80 Anche il dolore degli uomini si consola o si scema col persuadersi che il danno, la sventura ec. o non sia tale, o sia minore ch'ella non è, o ch'ella non apparisce, o ch'ella non fu stimata a principio; e forse (eccetto quella medicina che reca la lunghezza del tempo) il dolore si consola o mitiga più spesso così che altrimenti. Per questo nelle pubbliche calamità, quando importa che il popolo sia lieto, o non abbattuto, o men tristo che non sarebbe di ragione, si proibiscono e tolgono i segni di lutto, e si ordinano e introducono feste e segni (anche straordinarii) di allegria. E ciò bene spesso non tanto come cagioni, quanto appunto come segni di allegria; non tanto a produrla dirittamente, quanto a dimostrarla; non tanto a divertir gli animi dal dolore, e dalla mestizia, quanto a persuaderli che non ve ne sia ragione, o che questa sia minore che non è. Nelle pesti o contagi si vieta il sonar le campane a morto. Nelle sconfitte si cela al popolo il successo, si proibisce ogni segno di lutto pubblico, si accrescono le feste, si fingono ancora e spargono delle novelle tutte contrarie al vero e piene di felicità (Zib: 3529).

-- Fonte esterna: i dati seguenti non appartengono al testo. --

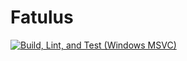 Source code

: # Fatulus

[![Build, Lint, and Test (Windows MSVC)](https://github.com/jcapellman/Fatulus/actions/workflows/test_and_build.yml/badge.svg)](https://github.com/jcapellman/Fatulus/actions/workflows/test_and_build.yml)
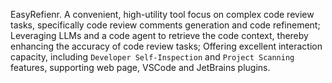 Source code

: EasyRefienr. 
A convenient, high-utility tool focus on complex code review tasks, specifically code review comments generation and code refinement;
Leveraging LLMs and a code agent to retrieve the code context, thereby enhancing the accuracy of code review tasks;
Offering excellent interaction capacity, including ``Developer Self-Inspection`` and ``Project Scanning`` features, supporting web page, VSCode and JetBrains plugins. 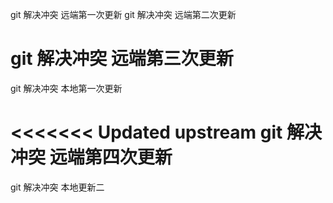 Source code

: git 解决冲突 远端第一次更新
git 解决冲突 远端第二次更新

git 解决冲突 远端第三次更新
=======

git 解决冲突 本地第一次更新

<<<<<<< Updated upstream
git 解决冲突 远端第四次更新
=======
git 解决冲突 本地更新二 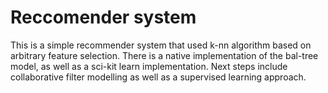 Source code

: # Reccomender system

This is a simple recommender system that used k-nn algorithm based on arbitrary feature selection. There is a native implementation of the bal-tree model, as well as a sci-kit learn implementation. Next steps include collaborative filter modelling as well as a supervised learning approach.
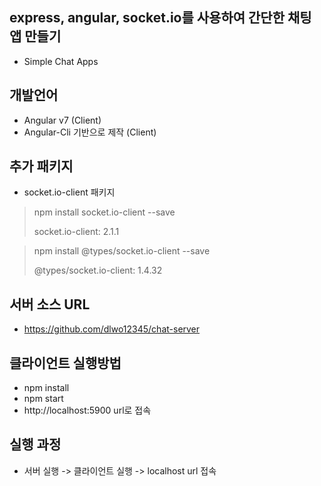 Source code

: ## express, angular, socket.io를 사용하여 간단한 채팅 앱 만들기

- Simple Chat Apps

## 개발언어

- Angular v7 (Client)
- Angular-Cli 기반으로 제작 (Client)

## 추가 패키지

- socket.io-client 패키지

> npm install socket.io-client --save
>
> socket.io-client: 2.1.1

> npm install @types/socket.io-client --save
>
> @types/socket.io-client: 1.4.32

## 서버 소스 URL
- https://github.com/dlwo12345/chat-server 

## 클라이언트 실행방법
- npm install
- npm start
- http://localhost:5900 url로 접속

## 실행 과정
- 서버 실행 -> 클라이언트 실행 -> localhost url 접속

La festa, in quanto latrice dell’ethos festivo – direbbe Apolito sulla scorta di Bateson137 – o a causa dell’habitus festivo incorporato dall’uomo – direbbe

Bourdieu –, viene utilizzata quale strumento politico per impedire al popolo di cadere nella disperazione, in quanto la sua semplice evocazione o dichiarazione determina un effetto sociale e un cambiamento nell’agire umano. Così, ancorché triste a causa delle morti e delle sconfitte belliche, indossando l’‘abito’ della festa, l’uomo non solo si distrae ma nega la sofferenza e si sprofonda nell’illusione di una tregua, stornando la visione della dolorosa realtà. La festa rivela così il suo marchingegno di grande illusione, di finzione che funziona.